If you've read Amy Chua's Battle Hymn of the Tiger Mother (see my February 21, 2011 review below) you'll definitely want to read Anne-Marie Slaughter's thoughts on the topic, available here: http://globalpublicsquare.blogs.cnn.com/2011/06/05/rebellion-of-the-innovation-mom/. Slaughter is the Bert G. Kerstetter ’66 University Professor of Politics and International Affairs at Princeton University. I've excerpted portions of her post below.
"Call it the rebellion of the mother of two adolescents against the Tiger Moms, but what this nation needs to be innovative and entrepreneurial is to ask our kids to do less.
"Innovation requires creativity; entrepreneurship requires a willingness to break the rules. The jam packed, highly structured days of elite children are carefully calculated to create Ivy League-worthy resumes. They reinforce habits of discipline and conformity, programming remarkably well-rounded and often superb young people who can play near concert-quality violin, speak two languages, volunteer in their communities and get straight A’s.
"These are the students that I see in my Princeton classes; I am often in awe of their accomplishments and teaching them is a joy. But I strongly suspect that they will not be the inventors of the next 'new thing'.

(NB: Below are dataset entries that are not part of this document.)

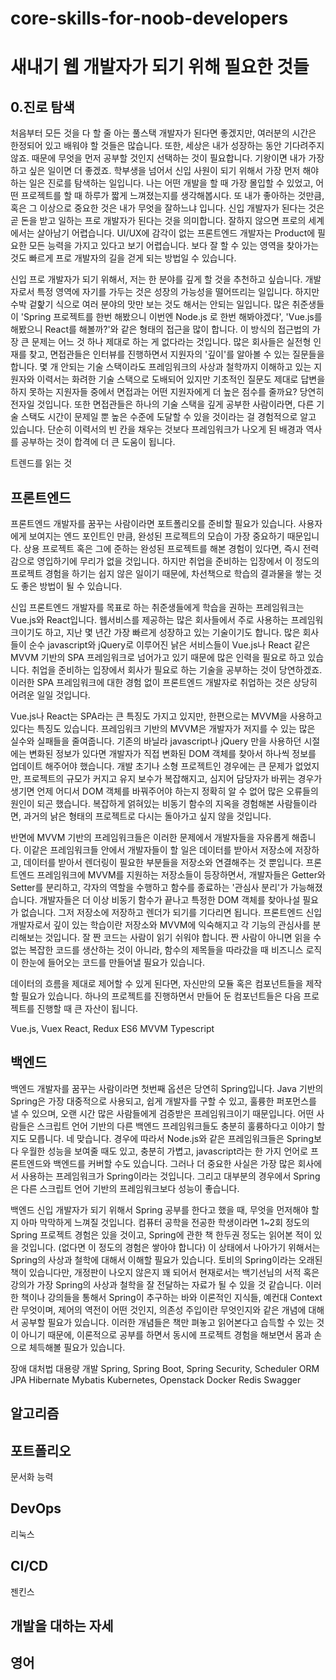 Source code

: # core-skills-for-noob-developers
# 새내기 웹 개발자가 되기 위해 필요한 것들

## 0.진로 탐색
 처음부터 모든 것을 다 할 줄 아는 풀스택 개발자가 된다면 좋겠지만, 여러분의 시간은 한정되어 있고 배워야 할 것들은 많습니다. 또한, 세상은 내가 성장하는 동안 기다려주지 않죠. 때문에 무엇을 먼저 공부할 것인지 선택하는 것이 필요합니다. 기왕이면 내가 가장 하고 싶은 일이면 더 좋겠죠. 학부생을 넘어서 신입 사원이 되기 위해서 가장 먼저 해야 하는 일은 진로를 탐색하는 일입니다. 나는 어떤 개발을 할 때 가장 몰입할 수 있었고, 어떤 프로젝트를 할 때 하루가 짧게 느껴졌는지를 생각해봅시다. 또 내가 좋아하는 것만큼, 혹은 그 이상으로 중요한 것은 내가 무엇을 잘하느냐 입니다. 신입 개발자가 된다는 것은 곧 돈을 받고 일하는 프로 개발자가 된다는 것을 의미합니다. 잘하지 않으면 프로의 세계에서는 살아남기 어렵습니다. UI/UX에 감각이 없는 프론트엔드 개발자는 Product에 필요한 모든 능력을 가지고 있다고 보기 어렵습니다. 보다 잘 할 수 있는 영역을 찾아가는 것도 빠르게 프로 개발자의 길을 걷게 되는 방법일 수 있습니다.  
 
 신입 프로 개발자가 되기 위해서, 저는 한 분야를 깊게 할 것을 추천하고 싶습니다. 개발자로서 특정 영역에 자기를 가두는 것은 성장의 가능성을 떨어뜨리는 일입니다. 하지만 수박 겉핥기 식으로 여러 분야의 맛만 보는 것도 해서는 안되는 일입니다. 많은 취준생들이 'Spring 프로젝트를 한번 해봤으니 이번엔 Node.js 로 한번 해봐야겠다', 'Vue.js를 해봤으니 React를 해볼까?'와 같은 형태의 접근을 많이 합니다. 이 방식의 접근법의 가장 큰 문제는 어느 것 하나 제대로 하는 게 없다라는 것입니다. 많은 회사들은 실전형 인재를 찾고, 면접관들은 인터뷰를 진행하면서 지원자의 '깊이'를 알아볼 수 있는 질문들을 합니다. 몇 개 안되는 기술 스택이라도 프레임워크의 사상과 철학까지 이해하고 있는 지원자와 이력서는 화려한 기술 스택으로 도배되어 있지만 기초적인 질문도 제대로 답변을 하지 못하는 지원자들 중에서 면접과는 어떤 지원자에게 더 높은 점수를 줄까요? 당연히 전자일 것입니다. 또한 면접관들은 하나의 기술 스택을 깊게 공부한 사람이라면, 다른 기술 스택도 시간이 문제일 뿐 높은 수준에 도달할 수 있을 것이라는 걸 경험적으로 알고 있습니다. 단순히 이력서의 빈 칸을 채우는 것보다 프레임워크가 나오게 된 배경과 역사를 공부하는 것이 합격에 더 큰 도움이 됩니다.

트렌드를 읽는 것

## 프론트엔드
 프론트엔드 개발자를 꿈꾸는 사람이라면 포트폴리오를 준비할 필요가 있습니다. 사용자에게 보여지는 엔드 포인트인 만큼, 완성된 프로젝트의 모습이 가장 중요하기 때문입니다. 상용 프로젝트 혹은 그에 준하는 완성된 프로젝트를 해본 경험이 있다면, 즉시 전력감으로 영입하기에 무리가 없을 것입니다. 하지만 취업을 준비하는 입장에서 이 정도의 프로젝트 경험을 하기는 쉽지 않은 일이기 때문에, 차선책으로 학습의 결과물을 쌓는 것도 좋은 방법이 될 수 있습니다.
 
 신입 프론트엔드 개발자를 목표로 하는 취준생들에게 학습을 권하는 프레임워크는 Vue.js와 React입니다. 웹서비스를 제공하는 많은 회사들에서 주로 사용하는 프레임워크이기도 하고, 지난 몇 년간 가장 빠르게 성장하고 있는 기술이기도 합니다. 많은 회사들이 순수 javascript와 jQuery로 이루어진 낡은 서비스들이 Vue.js나 React 같은 MVVM 기반의 SPA 프레임워크로 넘어가고 있기 때문에 많은 인력을 필요로 하고 있습니다. 취업을 준비하는 입장에서 회사가 필요로 하는 기술을 공부하는 것이 당연하겠죠. 이러한 SPA 프레임워크에 대한 경험 없이 프론트엔드 개발자로 취업하는 것은 상당히 어려운 일일 것입니다.
 
 Vue.js나 React는 SPA라는 큰 특징도 가지고 있지만, 한편으로는 MVVM을 사용하고 있다는 특징도 있습니다. 프레임워크 기반의 MVVM은 개발자가 저지를 수 있는 많은 실수와 실패들을 줄여줍니다. 기존의 바닐라 javascript나 jQuery 만을 사용하던 시절에는 변화된 정보가 있다면 개발자가 직접 변화된 DOM 객체를 찾아서 하나씩 정보를 업데이트 해주어야 했습니다. 개발 초기나 소형 프로젝트인 경우에는 큰 문제가 없었지만, 프로젝트의 규모가 커지고 유지 보수가 복잡해지고, 심지어 담당자가 바뀌는 경우가 생기면 언제 어디서 DOM 객체를 바꿔주어야 하는지 정확히 알 수 없어 많은 오류들의 원인이 되곤 했습니다. 복잡하게 얽혀있는 비동기 함수의 지옥을 경험해본 사람들이라면, 과거의 낡은 형태의 프로젝트로 다시는 돌아가고 싶지 않을 것입니다.
 
 반면에 MVVM 기반의 프레임워크들은 이러한 문제에서 개발자들을 자유롭게 해줍니다. 이같은 프레임워크들 안에서 개발자들이 할 일은 데이터를 받아서 저장소에 저장하고, 데이터를 받아서 렌더링이 필요한 부분들을 저장소와 연결해주는 것 뿐입니다. 프론트엔드 프레임워크에 MVVM를 지원하는 저장소들이 등장하면서, 개발자들은 Getter와 Setter를 분리하고, 각자의 역할을 수행하고 함수를 종료하는 '관심사 분리'가 가능해졌습니다. 개발자들은 더 이상 비동기 함수가 끝나고 특정한 DOM 객체를 찾아나설 필요가 없습니다. 그저 저장소에 저장하고 렌더가 되기를 기다리면 됩니다.
 프론트엔드 신입 개발자로서 깊이 있는 학습이란 저장소와 MVVM에 익숙해지고 각 기능의 관심사를 분리해보는 것입니다. 잘 짠 코드는 사람이 읽기 쉬워야 합니다. 짠 사람이 아니면 읽을 수 없는 복잡한 코드를 생산하는 것이 아니라, 함수의 제목들을 따라갔을 때 비즈니스 로직이 한눈에 들어오는 코드를 만들어낼 필요가 있습니다. 
 
 데이터의 흐름을 제대로 제어할 수 있게 된다면, 자신만의 모듈 혹은 컴포넌트들을 제작할 필요가 있습니다. 하나의 프로젝트를 진행하면서 만들어 둔 컴포넌트들은 다음 프로젝트를 진행할 때 큰 자산이 됩니다. 

Vue.js, Vuex
React, Redux
ES6
MVVM
Typescript

## 백엔드
 백엔드 개발자를 꿈꾸는 사람이라면 첫번째 옵션은 당연히 Spring입니다. Java 기반의 Spring은 가장 대중적으로 사용되고, 쉽게 개발자를 구할 수 있고, 훌륭한 퍼포먼스를 낼 수 있으며, 오랜 시간 많은 사람들에게 검증받은 프레임워크이기 때문입니다. 어떤 사람들은 스크립트 언어 기반의 다른 백엔드 프레임워크들도 충분히 훌륭하다고 이야기 할지도 모릅니다. 네 맞습니다. 경우에 따라서 Node.js와 같은 프레임워크들은 Spring보다 우월한 성능을 보여줄 때도 있고, 충분히 가볍고, javascript라는 한 가지 언어로 프론트엔드와 백엔드를 커버할 수도 있습니다. 그러나 더 중요한 사실은 가장 많은 회사에서 사용하는 프레임워크가 Spring이라는 것입니다. 그리고 대부분의 경우에서 Spring은 다른 스크립트 언어 기반의 프레임워크보다 성능이 좋습니다.
 
 백엔드 신입 개발자가 되기 위해서 Spring 공부를 한다고 했을 때, 무엇을 먼저해야 할 지 아마 막막하게 느껴질 것입니다. 컴퓨터 공학을 전공한 학생이라면 1~2회 정도의 Spring 프로젝트 경험은 있을 것이고, Spring에 관한 책 한두권 정도는 읽어본 적이 있을 것입니다. (없다면 이 정도의 경험은 쌓아야 합니다) 이 상태에서 나아가기 위해서는 Spring의 사상과 철학에 대해서 이해할 필요가 있습니다. 토비의 Spring이라는 오래된 책이 있습니다만, 개정판이 나오지 않은지 꽤 되어서 현재로서는 백기선님의 서적 혹은 강의가 가장 Spring의 사상과 철학을 잘 전달하는 자료가 될 수 있을 것 같습니다. 이러한 책이나 강의들을 통해서 Spring이 추구하는 바와 이론적인 지식들, 예컨대 Context란 무엇이며, 제어의 역전이 어떤 것인지, 의존성 주입이란 무엇인지와 같은 개념에 대해서 공부할 필요가 있습니다. 이러한 개념들은 책만 펴놓고 읽어본다고 습득할 수 있는 것이 아니기 때문에, 이론적으로 공부를 하면서 동시에 프로젝트 경험을 해보면서 몸과 손으로 체득해볼 필요가 있습니다.
  

장애 대처법
대용량 개발
Spring, Spring Boot, Spring Security, Scheduler
ORM
JPA
Hibernate
Mybatis
Kubernetes, Openstack
Docker
Redis
Swagger


## 알고리즘

## 포트폴리오
문서화 능력
## DevOps
리눅스

## CI/CD

젠킨스

## 개발을 대하는 자세

## 영어




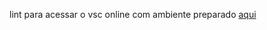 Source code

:lint para acessar o vsc online com ambiente preparado [aqui](https://spamkdor-expert-space-sniffle-5w9596q7p5qfvrj9.github.dev/)
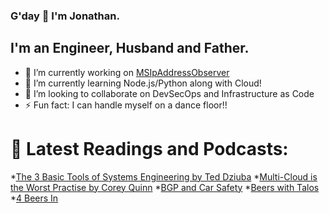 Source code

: ### G'day 👋 I'm Jonathan.

## I'm an Engineer, Husband and Father.

- 🔭 I’m currently working on [MSIpAddressObserver]
- 🌱 I’m currently learning Node.js/Python along with Cloud! 
- 👯 I’m looking to collaborate on DevSecOps and Infrastructure as Code
- ⚡ Fun fact: I can handle myself on a dance floor!!

[MSIpAddressObserver]: https://github.com/jonathanLynn/MSIpAddressObserver

# :memo: Latest Readings and Podcasts:

*[The 3 Basic Tools of Systems Engineering by Ted Dziuba](http://hermanradtke.com/teddziuba-archive/2010/12/the-3-basic-tools-of-systems-engineering.html)
*[Multi-Cloud is the Worst Practise by Corey Quinn](https://www.lastweekinaws.com/blog/multi-cloud-is-the-worst-practice/)
*[BGP and Car Safety](https://blog.ipspace.net/2019/12/bgp-and-car-safety.html)
*[Beers with Talos](https://talosintelligence.com/podcasts/shows/beers_with_talos)
*[4 Beers In](https://open.spotify.com/show/08S7YrBcYSRyw5ObNgjLe9)

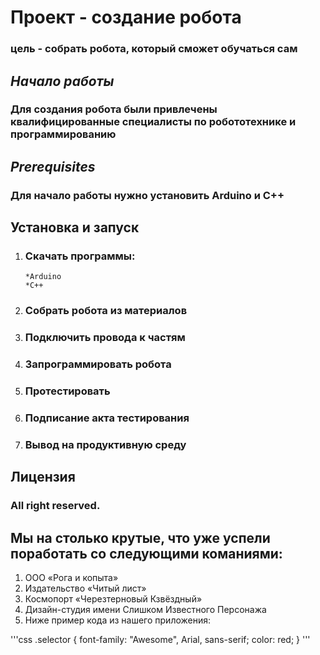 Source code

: # **Проект - создание робота**
### цель - собрать робота, который сможет обучаться сам

## ***Начало работы***
### Для создания робота были привлечены квалифицированные специалисты по робототехнике и программированию

## ***Prerequisites***
### Для начало работы нужно установить Arduino и С++

## Установка и запуск
1. ### Скачать программы:
       *Arduino
       *C++

2. ### Собрать робота из материалов
3. ### Подключить провода к частям
4. ### Запрограммировать робота
5. ### Протестировать
6. ### Подписание акта тестирования
7. ### Вывод на продуктивную среду

## Лицензия
### All right reserved.

## **Мы на столько крутые, что уже успели поработать со следующими команиями:**

1. ООО «Рога и копыта»
2. Издательство «Читый лист»
3. Космопорт «Черезтерновый Кзвёздный»
4. Дизайн-студия имени Слишком Известного Персонажа
5. Ниже пример кода из нашего приложения:

  '''css
  .selector {
  font-family: "Awesome", Arial, sans-serif;
  color: red;
}
'''
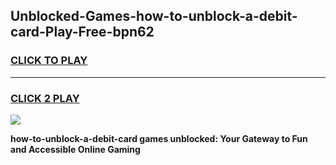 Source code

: 
## Unblocked-Games-how-to-unblock-a-debit-card-Play-Free-bpn62
<h3>
<a href="https://premium76.site?title=how-to-unblock-a-debit-card&ref=21A">CLICK TO PLAY</a></h3>
<hr>

<h3>
<a href="https://premium76.site?title=how-to-unblock-a-debit-card&ref=21A">CLICK 2 PLAY</a>
  
</h3>

<a href="https://premium76.site?title=how-to-unblock-a-debit-card&ref=21A"><img src="https://clearcache.store/games.png"></a>


**how-to-unblock-a-debit-card games unblocked: Your Gateway to Fun and Accessible Online Gaming**
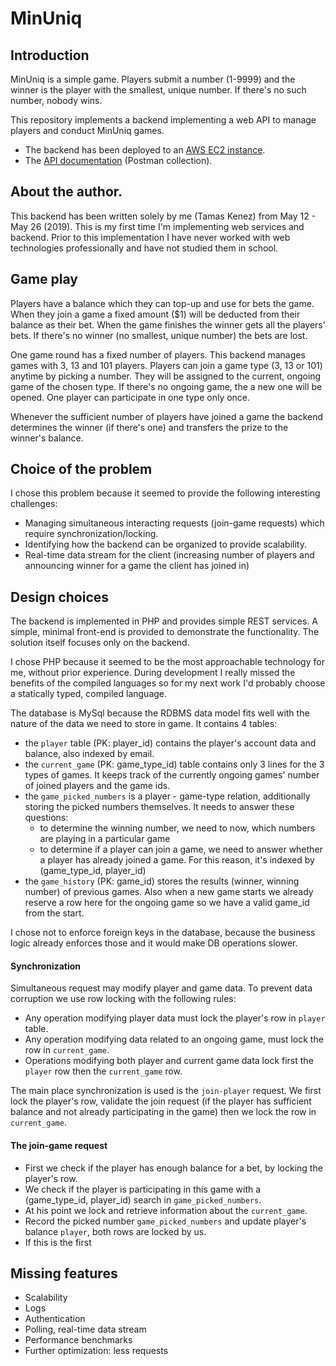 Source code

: # MinUniq


## Introduction

MinUniq is a simple game. Players submit a number (1-9999) and the winner is the
player with the smallest, unique number. If there's no such number, nobody wins.

This repository implements a backend implementing a web API to manage players
and conduct MinUniq games.

- The backend has been deployed to an [AWS EC2 instance](http://aws1-env.26uugfn4gs.us-east-1.elasticbeanstalk.com/).
- The [API documentation](https://documenter.getpostman.com/view/7506301/S1M3v5Q6?version=latest
) (Postman collection).

## About the author.

This backend has been written solely by me (Tamas Kenez) from
May 12 - May 26 (2019).
This is my first time I'm implementing web services and backend. Prior to this
implementation I have never worked with web technologies professionally and
have not studied them in school.

## Game play

Players have a balance which they can top-up and use for bets the game. When
they join a game a fixed amount ($1) will be deducted from their balance as
their bet. When the game finishes the winner gets all the players' bets. If
there's no winner (no smallest, unique number) the bets are lost.

One game round has a fixed number of players. This backend manages games with
3, 13 and 101 players. Players can join a game type (3, 13 or 101) anytime by
picking a number. They will be assigned to the current, ongoing game of the
chosen type. If there's no ongoing game, the a new one will be opened. One
player can participate in one type only once.

Whenever the sufficient number of players have joined a game the backend
determines the winner (if there's one) and transfers the prize to the winner's
balance.

## Choice of the problem

I chose this problem because it seemed to provide the following interesting
challenges:

- Managing simultaneous interacting requests (join-game requests) which
  require synchronization/locking.
- Identifying how the backend can be organized to provide scalability.
- Real-time data stream for the client (increasing number of players
  and announcing winner for a game the client has joined in)

## Design choices

The backend is implemented in PHP and provides simple REST services.
A simple, minimal front-end is provided to demonstrate the functionality. The
solution itself focuses only on the backend.

I chose PHP because it seemed to be the most approachable technology
for me, without prior experience. During development I really missed the
benefits of the compiled languages so for my next work I'd probably choose
a statically typed, compiled language.

The database is MySql because the RDBMS data model fits well with the nature of
the data we need to store in game. It contains 4 tables:

- the `player` table (PK: player_id) contains the player's account data and
  balance, also indexed by email.
- the `current_game` (PK: game_type_id) table contains only 3 lines for the 3
  types of games. It keeps track of the currently ongoing games' number of
  joined players and the game ids.
- the `game_picked_numbers` is a player - game-type relation, additionally
  storing the picked numbers themselves. It needs to answer these questions:
  + to determine the winning number, we need to now, which numbers are playing
    in a particular game
  + to determine if a player can join a game, we need to answer whether a player
    has already joined a game. For this reason, it's indexed by
    (game_type_id, player_id)
- the `game_history` (PK: game_id) stores the results (winner, winning number)
  of previous games. Also when a new game starts we already reserve a row here
  for the ongoing game so we have a valid game_id from the start.

I chose not to enforce foreign keys in the database, because the business logic
already enforces those and it would make DB operations slower.

#### Synchronization

Simultaneous request may modify player and game data. To prevent data corruption
we use row locking with the following rules:

- Any operation modifying player data must lock the player's row in `player`
  table.
- Any operation modifying data related to an ongoing game, must lock the row
  in `current_game`.
- Operations modifying both player and current game data lock first the `player`
  row then the `current_game` row.

The main place synchronization is used is the `join-player` request. We first
lock the player's row, validate the join request (if the player has sufficient
balance and not already participating in the game) then we lock the row in
`current_game`.

#### The join-game request

- First we check if the player has enough balance for a bet, by locking the
  player's row.
- We check if the player is participating in this game with a (game_type_id,
  player_id) search in `game_picked_numbers`.
- At his point we lock and retrieve information about the `current_game`.
- Record the picked number `game_picked_numbers` and update player's balance
  `player`, both rows are locked by us.
- If this is the first


## Missing features

- Scalability
- Logs
- Authentication
- Polling, real-time data stream
- Performance benchmarks
- Further optimization: less requests
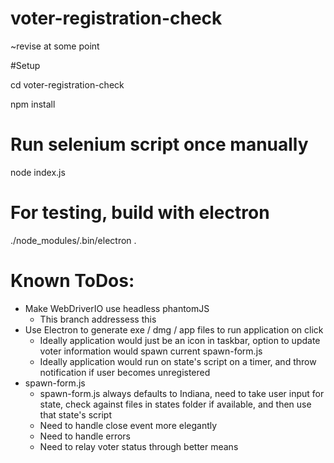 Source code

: # voter-registration-check
~revise at some point

#Setup

cd voter-registration-check

npm install


# Run selenium script once manually
node index.js


# For testing, build with electron

./node_modules/.bin/electron .


# Known ToDos:

* Make WebDriverIO use headless phantomJS
  * This branch addressess this
* Use Electron to generate exe / dmg / app files to run application on click
  * Ideally application would just be an icon in taskbar, option to update voter information would spawn current spawn-form.js
  * Ideally application would run on state's script on a timer, and throw notification if user becomes unregistered
* spawn-form.js
  * spawn-form.js always defaults to Indiana, need to take user input for state, check against files in states folder if available, and then use that state's script
  * Need to handle close event more elegantly
  * Need to handle errors
  * Need to relay voter status through better means
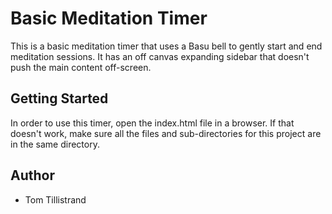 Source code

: # Basic Meditation Timer

This is a basic meditation timer that uses a Basu bell to gently start and end meditation sessions. It has an off canvas expanding sidebar that doesn't push the main content off-screen.

## Getting Started

In order to use this timer, open the index.html file in a browser. If that doesn't work, make sure all the files and sub-directories for this project are in the same directory.

## Author

- Tom Tillistrand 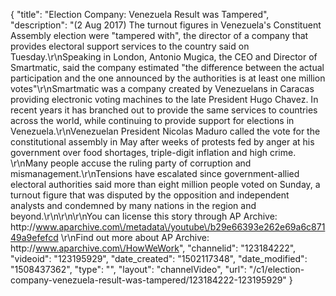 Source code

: {
    "title": "Election Company: Venezuela Result was Tampered",
    "description": "(2 Aug 2017) The turnout figures in Venezuela's Constituent Assembly election were \"tampered with\", the director of a company that provides electoral support services to the country said on Tuesday.\r\nSpeaking in London, Antonio Mugica, the CEO and Director of Smartmatic, said the company estimated \"the difference between the actual participation and the one announced by the authorities is at least one million votes\"\r\nSmartmatic was a company created by Venezuelans in Caracas providing electronic voting machines to the late President Hugo Chavez. In recent years it has branched out to provide the same services to countries across the world, while continuing to provide support for elections in Venezuela.\r\nVenezuelan President Nicolas Maduro called the vote for the constitutional assembly in May after weeks of protests fed by anger at his government over food shortages, triple-digit inflation and high crime. \r\nMany people accuse the ruling party of corruption and mismanagement.\r\nTensions have escalated since government-allied electoral authorities said more than eight million people voted on Sunday, a turnout figure that was disputed by the opposition and independent analysts and condemned by many nations in the region and beyond.\r\n\r\n\r\nYou can license this story through AP Archive: http:\/\/www.aparchive.com\/metadata\/youtube\/b29e66393e262e69a6c87149a9efefcd \r\nFind out more about AP Archive: http:\/\/www.aparchive.com\/HowWeWork",
    "channelid": "123184222",
    "videoid": "123195929",
    "date_created": "1502117348",
    "date_modified": "1508437362",
    "type": "",
    "layout": "channelVideo",
    "url": "\/c1\/election-company-venezuela-result-was-tampered\/123184222-123195929"
} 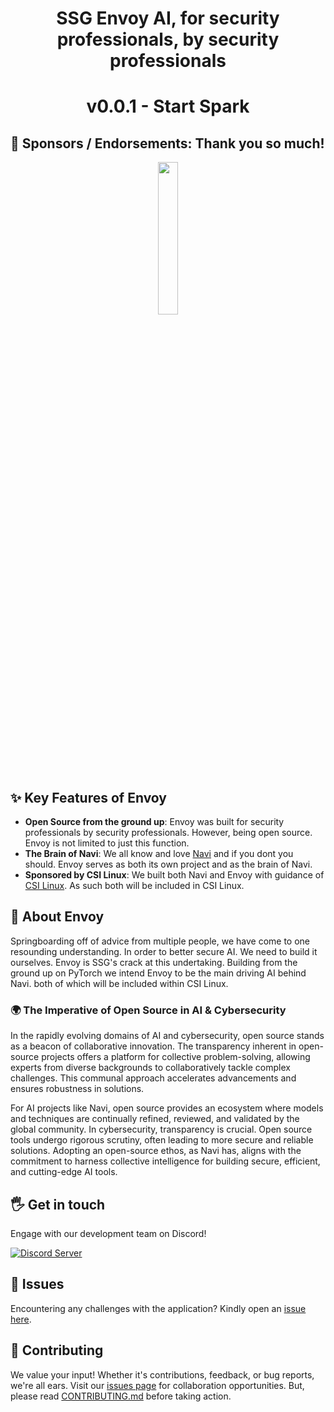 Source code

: <div align="center">
  <h1>SSG Envoy AI, for security professionals, by security professionals</h1>
  <h1>v0.0.1 - Start Spark</h1>
</div>

## 🤝 Sponsors / Endorsements: Thank you so much!

<div align="center">
<img src= https://github.com/SSGOrg/Navi/assets/89718570/5596418e-3fa3-4528-8a07-d00aeece1590 height=25% width=25%>
</div>

## ✨ **Key Features of Envoy**

- **Open Source from the ground up**: Envoy was built for security professionals by security professionals. However, being open source. Envoy is not limited to just this function.
- **The Brain of Navi**: We all know and love [Navi](https://github.com/SaintsSec/Navi) and if you dont you should. Envoy serves as both its own project and as the brain of Navi.
- **Sponsored by CSI Linux**: We built both Navi and Envoy with guidance of [CSI Linux](https://clilinux.com). As such both will be included in CSI Linux. 

## 🚀 About Envoy  
Springboarding off of advice from multiple people, we have come to one resounding understanding. In order to better secure AI. We need to build it ourselves.
Envoy is SSG's crack at this undertaking. Building from the ground up on PyTorch we intend Envoy to be the main driving AI behind Navi. both of which will be included
within CSI Linux. 
### 🌍 The Imperative of Open Source in AI & Cybersecurity

In the rapidly evolving domains of AI and cybersecurity, open source stands as a beacon of collaborative innovation. The transparency inherent in open-source projects offers a platform for collective problem-solving, allowing experts from diverse backgrounds to collaboratively tackle complex challenges. This communal approach accelerates advancements and ensures robustness in solutions.

For AI projects like Navi, open source provides an ecosystem where models and techniques are continually refined, reviewed, and validated by the global community. In cybersecurity, transparency is crucial. Open source tools undergo rigorous scrutiny, often leading to more secure and reliable solutions. Adopting an open-source ethos, as Navi has, aligns with the commitment to harness collective intelligence for building secure, efficient, and cutting-edge AI tools.  

## 🖐️ Get in touch

Engage with our development team on Discord!

[![Discord Server](https://discordapp.com/api/guilds/879757204620726362/widget.png?style=banner3)](https://discord.gg/ecrBC9wnma)

## 🔧 Issues

Encountering any challenges with the application? Kindly open an [issue here](https://github.com/SSGorg/Project-Envoy/issues).

## 🤝 Contributing

We value your input! Whether it's contributions, feedback, or bug reports, we're all ears. Visit our [issues page](https://github.com/SSGorg/Project-Envoy/issues) for collaboration opportunities. But, please read [CONTRIBUTING.md](./CONTRIBUTING.md) before taking action.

"Creativity requires a measure of random association and connection and substantial periods of down time, where the mind is allowed to run and turn over seemingly disconnected bits of information, images, and ideas. Richard Florida, author of The Creative Class (follow him on Twitter at @richard_florida), observes that 'many researchers see creative thinking as a four-step process: preparation, incubation, illumination and verification or revision.'
"Incubation is 'the ‘mystical’ step,' one in which both the conscious mind and the subconscious mull over the problem in hard-to-define ways.Hard to define, yes, but not hard to foster, as long as chunks of the day or the week are left open for relatively random activity: long walks, surfing the Internet, browsing a bookstore, household chores that don’t require too much thought, watching the birds at the birdfeeder and gazing out at the ocean.
"Creativity gurus often suggest ways to add randomness to your life. Left to their own devices, teenagers are masters at drifting from fad to fad, website to website, and event to event as their fancy takes them, but that seemingly aimless, random wandering is exactly what we are programming out of them.
"Entrepreneurship means undertaking something new, something that you create or make happen that does not exist in your space. It does not have to require breakthrough innovation; successful entrepreneurs can borrow ideas that are succeeding elsewhere and transfer them. But our most famous entrepreneurs have a vision and follow it in defiance of conventional wisdom.
"To nurture young people who are willing to persevere in the face of deep skepticism or outright opposition, we must reward them or at least allow them to be rewarded for breaking the rules, not meeting our expectations by jumping through an endless series of hoops."